- INPUT
= = = =

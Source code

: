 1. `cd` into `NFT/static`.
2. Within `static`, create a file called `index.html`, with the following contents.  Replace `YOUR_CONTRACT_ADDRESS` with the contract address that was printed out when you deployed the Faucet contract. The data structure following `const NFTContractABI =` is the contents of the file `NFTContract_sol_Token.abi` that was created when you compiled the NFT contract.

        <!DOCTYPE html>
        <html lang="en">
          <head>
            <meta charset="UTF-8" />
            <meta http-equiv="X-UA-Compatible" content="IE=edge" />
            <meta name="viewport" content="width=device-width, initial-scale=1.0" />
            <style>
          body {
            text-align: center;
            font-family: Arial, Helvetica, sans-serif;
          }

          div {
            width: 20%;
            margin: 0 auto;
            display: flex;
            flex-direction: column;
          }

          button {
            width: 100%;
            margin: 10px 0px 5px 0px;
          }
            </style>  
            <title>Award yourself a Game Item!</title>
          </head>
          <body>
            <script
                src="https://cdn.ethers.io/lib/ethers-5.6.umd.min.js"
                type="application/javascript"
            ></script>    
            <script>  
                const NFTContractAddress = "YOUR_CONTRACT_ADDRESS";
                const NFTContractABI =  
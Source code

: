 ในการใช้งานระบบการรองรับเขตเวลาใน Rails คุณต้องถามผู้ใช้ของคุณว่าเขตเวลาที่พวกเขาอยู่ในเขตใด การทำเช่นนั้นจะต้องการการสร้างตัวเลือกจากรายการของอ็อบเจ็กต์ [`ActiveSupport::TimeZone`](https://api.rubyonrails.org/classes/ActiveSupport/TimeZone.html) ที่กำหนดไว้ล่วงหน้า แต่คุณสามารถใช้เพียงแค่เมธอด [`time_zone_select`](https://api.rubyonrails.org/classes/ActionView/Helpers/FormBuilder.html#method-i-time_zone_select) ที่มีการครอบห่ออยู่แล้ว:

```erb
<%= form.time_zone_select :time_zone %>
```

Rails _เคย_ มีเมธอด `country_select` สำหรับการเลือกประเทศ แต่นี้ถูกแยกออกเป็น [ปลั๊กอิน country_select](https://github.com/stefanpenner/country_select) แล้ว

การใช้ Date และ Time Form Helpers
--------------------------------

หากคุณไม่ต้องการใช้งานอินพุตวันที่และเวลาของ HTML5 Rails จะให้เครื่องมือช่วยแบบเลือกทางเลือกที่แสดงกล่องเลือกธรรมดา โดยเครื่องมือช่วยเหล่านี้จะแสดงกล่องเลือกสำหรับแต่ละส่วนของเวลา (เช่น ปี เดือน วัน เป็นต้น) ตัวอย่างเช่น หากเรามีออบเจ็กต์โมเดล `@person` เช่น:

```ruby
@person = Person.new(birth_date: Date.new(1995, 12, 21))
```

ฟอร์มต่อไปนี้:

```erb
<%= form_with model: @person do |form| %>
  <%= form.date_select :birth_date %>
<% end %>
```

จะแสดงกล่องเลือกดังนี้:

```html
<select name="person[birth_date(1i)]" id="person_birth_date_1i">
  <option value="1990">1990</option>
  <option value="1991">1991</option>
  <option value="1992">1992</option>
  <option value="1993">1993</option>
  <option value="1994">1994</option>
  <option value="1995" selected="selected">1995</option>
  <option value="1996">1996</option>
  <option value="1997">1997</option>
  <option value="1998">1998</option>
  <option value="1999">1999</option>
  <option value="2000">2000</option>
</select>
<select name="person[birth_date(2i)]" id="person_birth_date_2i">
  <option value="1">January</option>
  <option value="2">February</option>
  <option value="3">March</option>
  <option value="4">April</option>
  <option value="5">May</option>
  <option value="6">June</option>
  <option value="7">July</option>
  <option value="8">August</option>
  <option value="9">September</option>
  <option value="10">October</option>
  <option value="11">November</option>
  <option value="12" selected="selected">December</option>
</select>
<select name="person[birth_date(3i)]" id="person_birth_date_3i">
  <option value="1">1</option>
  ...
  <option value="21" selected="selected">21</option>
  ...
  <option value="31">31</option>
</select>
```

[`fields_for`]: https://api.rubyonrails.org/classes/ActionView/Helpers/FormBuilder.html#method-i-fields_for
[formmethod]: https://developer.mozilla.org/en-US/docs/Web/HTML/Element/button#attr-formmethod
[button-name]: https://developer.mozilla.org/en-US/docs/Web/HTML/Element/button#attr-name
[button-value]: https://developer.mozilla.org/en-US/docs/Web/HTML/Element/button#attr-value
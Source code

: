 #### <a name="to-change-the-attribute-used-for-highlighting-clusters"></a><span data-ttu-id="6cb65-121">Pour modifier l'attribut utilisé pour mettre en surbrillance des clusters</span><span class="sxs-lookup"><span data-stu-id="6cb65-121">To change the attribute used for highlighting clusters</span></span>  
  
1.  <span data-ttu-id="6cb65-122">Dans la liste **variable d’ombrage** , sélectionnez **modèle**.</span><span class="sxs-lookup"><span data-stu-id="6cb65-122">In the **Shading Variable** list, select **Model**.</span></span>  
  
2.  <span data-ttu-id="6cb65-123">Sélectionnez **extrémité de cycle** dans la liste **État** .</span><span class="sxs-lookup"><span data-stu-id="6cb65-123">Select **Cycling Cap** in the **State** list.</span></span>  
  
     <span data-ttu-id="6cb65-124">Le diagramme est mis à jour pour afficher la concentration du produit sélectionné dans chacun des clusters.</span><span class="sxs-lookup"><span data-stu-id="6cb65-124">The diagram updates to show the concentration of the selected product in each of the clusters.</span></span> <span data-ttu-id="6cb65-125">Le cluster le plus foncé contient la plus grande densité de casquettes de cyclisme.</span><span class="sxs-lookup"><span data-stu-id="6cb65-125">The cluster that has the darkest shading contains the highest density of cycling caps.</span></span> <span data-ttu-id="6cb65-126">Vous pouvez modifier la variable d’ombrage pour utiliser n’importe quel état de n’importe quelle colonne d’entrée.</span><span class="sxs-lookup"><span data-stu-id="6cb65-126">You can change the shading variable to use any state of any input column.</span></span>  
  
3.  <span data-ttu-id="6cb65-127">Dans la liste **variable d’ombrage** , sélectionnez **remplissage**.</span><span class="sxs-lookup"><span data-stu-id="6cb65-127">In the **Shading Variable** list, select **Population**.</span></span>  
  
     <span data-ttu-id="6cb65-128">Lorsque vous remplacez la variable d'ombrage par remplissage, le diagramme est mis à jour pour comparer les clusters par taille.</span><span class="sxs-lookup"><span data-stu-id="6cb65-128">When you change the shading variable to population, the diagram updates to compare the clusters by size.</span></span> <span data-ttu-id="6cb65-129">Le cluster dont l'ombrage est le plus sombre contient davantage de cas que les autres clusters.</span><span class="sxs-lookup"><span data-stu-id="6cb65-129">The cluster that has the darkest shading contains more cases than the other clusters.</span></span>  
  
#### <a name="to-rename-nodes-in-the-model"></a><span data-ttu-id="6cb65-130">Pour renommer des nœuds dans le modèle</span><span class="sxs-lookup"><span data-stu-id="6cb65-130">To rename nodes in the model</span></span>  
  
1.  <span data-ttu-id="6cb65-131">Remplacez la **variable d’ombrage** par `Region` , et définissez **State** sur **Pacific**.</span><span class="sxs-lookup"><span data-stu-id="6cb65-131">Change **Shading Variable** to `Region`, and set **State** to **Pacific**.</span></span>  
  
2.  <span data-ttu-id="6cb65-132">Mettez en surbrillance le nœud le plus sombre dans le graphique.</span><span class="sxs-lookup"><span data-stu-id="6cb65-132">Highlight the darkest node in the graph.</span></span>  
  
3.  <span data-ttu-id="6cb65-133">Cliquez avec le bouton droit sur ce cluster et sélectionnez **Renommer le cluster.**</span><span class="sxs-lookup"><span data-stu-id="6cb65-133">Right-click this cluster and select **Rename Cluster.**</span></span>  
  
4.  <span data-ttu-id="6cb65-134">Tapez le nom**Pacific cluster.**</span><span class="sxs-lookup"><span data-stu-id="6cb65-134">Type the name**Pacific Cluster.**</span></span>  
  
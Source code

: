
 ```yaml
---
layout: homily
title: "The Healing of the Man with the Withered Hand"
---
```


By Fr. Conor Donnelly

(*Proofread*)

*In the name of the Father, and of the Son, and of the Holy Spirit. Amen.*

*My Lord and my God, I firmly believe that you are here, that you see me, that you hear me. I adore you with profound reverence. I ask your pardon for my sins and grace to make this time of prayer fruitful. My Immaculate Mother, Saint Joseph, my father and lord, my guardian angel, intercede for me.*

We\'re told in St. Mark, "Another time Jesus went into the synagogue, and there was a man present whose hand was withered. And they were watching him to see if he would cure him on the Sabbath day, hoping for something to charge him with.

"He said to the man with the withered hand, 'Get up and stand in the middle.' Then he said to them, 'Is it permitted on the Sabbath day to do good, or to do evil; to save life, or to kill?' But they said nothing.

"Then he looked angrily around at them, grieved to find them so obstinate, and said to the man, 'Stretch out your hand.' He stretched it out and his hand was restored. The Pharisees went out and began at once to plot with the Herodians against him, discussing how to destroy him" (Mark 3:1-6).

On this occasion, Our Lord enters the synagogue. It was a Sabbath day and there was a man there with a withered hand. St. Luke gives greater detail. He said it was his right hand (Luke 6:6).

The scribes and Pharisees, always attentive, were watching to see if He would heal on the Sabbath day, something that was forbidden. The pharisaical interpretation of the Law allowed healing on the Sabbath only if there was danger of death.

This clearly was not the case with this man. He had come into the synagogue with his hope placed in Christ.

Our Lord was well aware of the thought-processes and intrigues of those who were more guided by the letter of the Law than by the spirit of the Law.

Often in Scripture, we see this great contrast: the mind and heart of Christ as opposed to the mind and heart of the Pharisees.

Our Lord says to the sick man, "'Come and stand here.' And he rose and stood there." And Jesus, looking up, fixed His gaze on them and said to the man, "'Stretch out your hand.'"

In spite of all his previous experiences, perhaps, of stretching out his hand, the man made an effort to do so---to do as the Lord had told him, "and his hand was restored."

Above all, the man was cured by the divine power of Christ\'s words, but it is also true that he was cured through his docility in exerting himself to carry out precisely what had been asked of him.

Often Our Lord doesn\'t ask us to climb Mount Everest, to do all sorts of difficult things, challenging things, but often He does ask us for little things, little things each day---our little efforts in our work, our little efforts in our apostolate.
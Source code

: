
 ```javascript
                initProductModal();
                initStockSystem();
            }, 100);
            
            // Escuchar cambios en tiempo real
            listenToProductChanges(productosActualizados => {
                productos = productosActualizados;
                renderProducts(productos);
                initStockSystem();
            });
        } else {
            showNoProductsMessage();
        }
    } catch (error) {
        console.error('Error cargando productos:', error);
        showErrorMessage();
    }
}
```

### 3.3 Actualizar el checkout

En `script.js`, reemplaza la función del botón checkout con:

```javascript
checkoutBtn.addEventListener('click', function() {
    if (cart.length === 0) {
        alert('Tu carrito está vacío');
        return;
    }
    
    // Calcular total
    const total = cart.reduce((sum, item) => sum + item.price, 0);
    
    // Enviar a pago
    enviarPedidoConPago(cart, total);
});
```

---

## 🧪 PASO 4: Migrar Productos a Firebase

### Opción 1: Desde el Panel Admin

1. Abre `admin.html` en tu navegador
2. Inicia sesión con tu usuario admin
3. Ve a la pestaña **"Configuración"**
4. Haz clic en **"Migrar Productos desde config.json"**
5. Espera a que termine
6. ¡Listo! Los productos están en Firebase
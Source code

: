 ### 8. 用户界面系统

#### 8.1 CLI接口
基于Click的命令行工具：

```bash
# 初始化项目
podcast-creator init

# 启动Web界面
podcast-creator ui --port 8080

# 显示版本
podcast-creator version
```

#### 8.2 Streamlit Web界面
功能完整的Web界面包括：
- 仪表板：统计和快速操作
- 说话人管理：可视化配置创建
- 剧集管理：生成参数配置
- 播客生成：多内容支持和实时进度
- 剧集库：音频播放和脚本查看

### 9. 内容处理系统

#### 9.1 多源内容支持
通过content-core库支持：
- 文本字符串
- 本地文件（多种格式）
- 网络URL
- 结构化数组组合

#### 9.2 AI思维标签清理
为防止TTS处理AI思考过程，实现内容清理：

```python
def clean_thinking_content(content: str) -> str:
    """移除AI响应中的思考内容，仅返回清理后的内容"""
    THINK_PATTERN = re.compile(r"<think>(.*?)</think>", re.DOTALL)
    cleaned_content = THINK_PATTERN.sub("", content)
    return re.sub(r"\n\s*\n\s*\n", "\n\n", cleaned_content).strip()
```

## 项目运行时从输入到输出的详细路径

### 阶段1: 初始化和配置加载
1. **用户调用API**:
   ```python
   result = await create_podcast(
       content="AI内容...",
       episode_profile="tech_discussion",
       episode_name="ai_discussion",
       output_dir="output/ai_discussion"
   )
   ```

= = = =

- TO DO
Check each line of the listing above. Copy it if it holds the string "mozilla".

- RESULT FOR THIS EXERCISE
[formmethod]: https://developer.mozilla.org/en-US/docs/Web/HTML/Element/button#attr-formmethod
[button-name]: https://developer.mozilla.org/en-US/docs/Web/HTML/Element/button#attr-name
[button-value]: https://developer.mozilla.org/en-US/docs/Web/HTML/Element/button#attr-value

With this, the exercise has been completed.